It's funny, because I've used a lot of ghost lights to just create that ambient light so my renders look bright enough on Android. But they're really buggy and obsolete at this point, and they seem to bump up the render times by like an hour. I said 'fuck it' and deleted all the ghost lights and all of the sudden the ceiling lights in the environment showed their actual luminosity, which looked like stepping into the light when you die. Those lights didn't even appear to be on because the presence of ghost lights makes that light invisible in the viewport. Once I dialed it back, I had the same effect and I cut an hour off my render time. So far I've learned how much ghost lights hurt more than they help with Daz. Anyhow, now I'm trying out your suggestion. I'll send another when I get it right.

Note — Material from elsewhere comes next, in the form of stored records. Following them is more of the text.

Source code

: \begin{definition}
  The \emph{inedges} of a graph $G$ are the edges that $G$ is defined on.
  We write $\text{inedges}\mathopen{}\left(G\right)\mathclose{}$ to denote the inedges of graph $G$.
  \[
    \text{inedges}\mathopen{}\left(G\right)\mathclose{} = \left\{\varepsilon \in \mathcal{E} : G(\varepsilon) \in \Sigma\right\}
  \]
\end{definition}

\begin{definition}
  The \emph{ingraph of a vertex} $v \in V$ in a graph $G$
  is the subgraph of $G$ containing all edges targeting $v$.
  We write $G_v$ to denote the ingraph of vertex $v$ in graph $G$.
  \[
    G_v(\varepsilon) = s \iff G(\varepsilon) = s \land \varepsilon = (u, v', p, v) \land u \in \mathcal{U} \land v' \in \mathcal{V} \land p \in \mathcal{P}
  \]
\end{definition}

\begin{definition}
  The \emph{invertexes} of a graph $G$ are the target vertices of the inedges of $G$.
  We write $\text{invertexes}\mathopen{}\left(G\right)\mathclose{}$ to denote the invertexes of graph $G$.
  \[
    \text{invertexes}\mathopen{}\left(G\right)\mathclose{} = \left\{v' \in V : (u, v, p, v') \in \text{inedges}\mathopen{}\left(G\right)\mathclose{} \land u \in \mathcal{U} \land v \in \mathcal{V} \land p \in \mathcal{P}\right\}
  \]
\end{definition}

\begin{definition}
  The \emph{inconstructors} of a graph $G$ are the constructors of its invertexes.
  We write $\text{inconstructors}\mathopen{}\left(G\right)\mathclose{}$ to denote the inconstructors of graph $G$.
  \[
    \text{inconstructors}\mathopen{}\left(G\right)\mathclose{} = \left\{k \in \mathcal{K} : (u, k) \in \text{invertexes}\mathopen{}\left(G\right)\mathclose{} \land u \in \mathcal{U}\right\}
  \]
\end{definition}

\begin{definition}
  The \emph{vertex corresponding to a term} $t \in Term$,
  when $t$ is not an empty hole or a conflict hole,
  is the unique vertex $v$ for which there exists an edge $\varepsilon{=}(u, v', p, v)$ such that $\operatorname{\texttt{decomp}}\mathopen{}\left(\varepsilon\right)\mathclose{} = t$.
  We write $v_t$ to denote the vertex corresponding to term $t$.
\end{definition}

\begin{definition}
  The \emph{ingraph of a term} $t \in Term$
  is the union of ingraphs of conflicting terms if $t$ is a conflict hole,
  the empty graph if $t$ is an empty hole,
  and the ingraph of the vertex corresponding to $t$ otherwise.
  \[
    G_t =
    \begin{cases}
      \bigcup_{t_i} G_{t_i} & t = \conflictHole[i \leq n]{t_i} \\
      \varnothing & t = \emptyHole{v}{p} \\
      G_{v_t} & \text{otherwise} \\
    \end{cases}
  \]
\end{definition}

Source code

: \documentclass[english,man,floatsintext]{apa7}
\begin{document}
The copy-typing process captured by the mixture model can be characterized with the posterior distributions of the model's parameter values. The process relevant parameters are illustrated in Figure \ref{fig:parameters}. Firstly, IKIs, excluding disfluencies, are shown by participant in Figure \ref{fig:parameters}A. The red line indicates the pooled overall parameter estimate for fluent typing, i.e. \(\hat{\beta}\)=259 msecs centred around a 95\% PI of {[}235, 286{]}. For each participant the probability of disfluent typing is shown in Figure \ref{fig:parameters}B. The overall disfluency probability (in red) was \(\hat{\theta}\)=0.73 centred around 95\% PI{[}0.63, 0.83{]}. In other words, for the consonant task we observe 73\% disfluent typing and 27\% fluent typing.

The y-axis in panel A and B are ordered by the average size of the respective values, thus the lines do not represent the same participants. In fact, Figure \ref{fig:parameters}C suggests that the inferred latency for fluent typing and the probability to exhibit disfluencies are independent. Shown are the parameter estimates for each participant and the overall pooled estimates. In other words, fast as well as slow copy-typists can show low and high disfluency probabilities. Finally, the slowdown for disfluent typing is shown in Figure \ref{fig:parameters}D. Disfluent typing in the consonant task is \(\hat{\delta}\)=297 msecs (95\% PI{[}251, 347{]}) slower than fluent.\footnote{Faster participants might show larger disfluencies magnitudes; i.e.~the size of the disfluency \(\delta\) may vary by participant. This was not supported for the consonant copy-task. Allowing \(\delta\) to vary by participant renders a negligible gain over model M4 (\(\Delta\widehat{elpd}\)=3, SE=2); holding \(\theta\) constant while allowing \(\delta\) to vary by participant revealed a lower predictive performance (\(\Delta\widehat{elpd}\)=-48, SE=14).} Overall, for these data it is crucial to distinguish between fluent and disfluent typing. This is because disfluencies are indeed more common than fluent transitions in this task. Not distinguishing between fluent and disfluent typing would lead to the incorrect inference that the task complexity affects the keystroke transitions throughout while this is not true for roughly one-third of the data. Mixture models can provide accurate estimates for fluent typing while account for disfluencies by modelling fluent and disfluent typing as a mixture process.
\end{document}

yeah, the material lights always had problems, but daz really broke them for good in 4.16 or 4.18 version or around that time. and the problems get MUCH worse if you have any transparencies in the scene which give just unpredictable behaviour which can't be fixed. like if you had decals with transparency, like a wound projected on the skin, the transparency just flat out stopped being transparent and you got the square edges of the wound opacity map 100% visible regadless of opacity slider. but when you switch material lights off, boom, transparency works again.
also any lights with render-emitter set to 'off' will be visible behind any transparent materials, but I don't think that's just with material lights.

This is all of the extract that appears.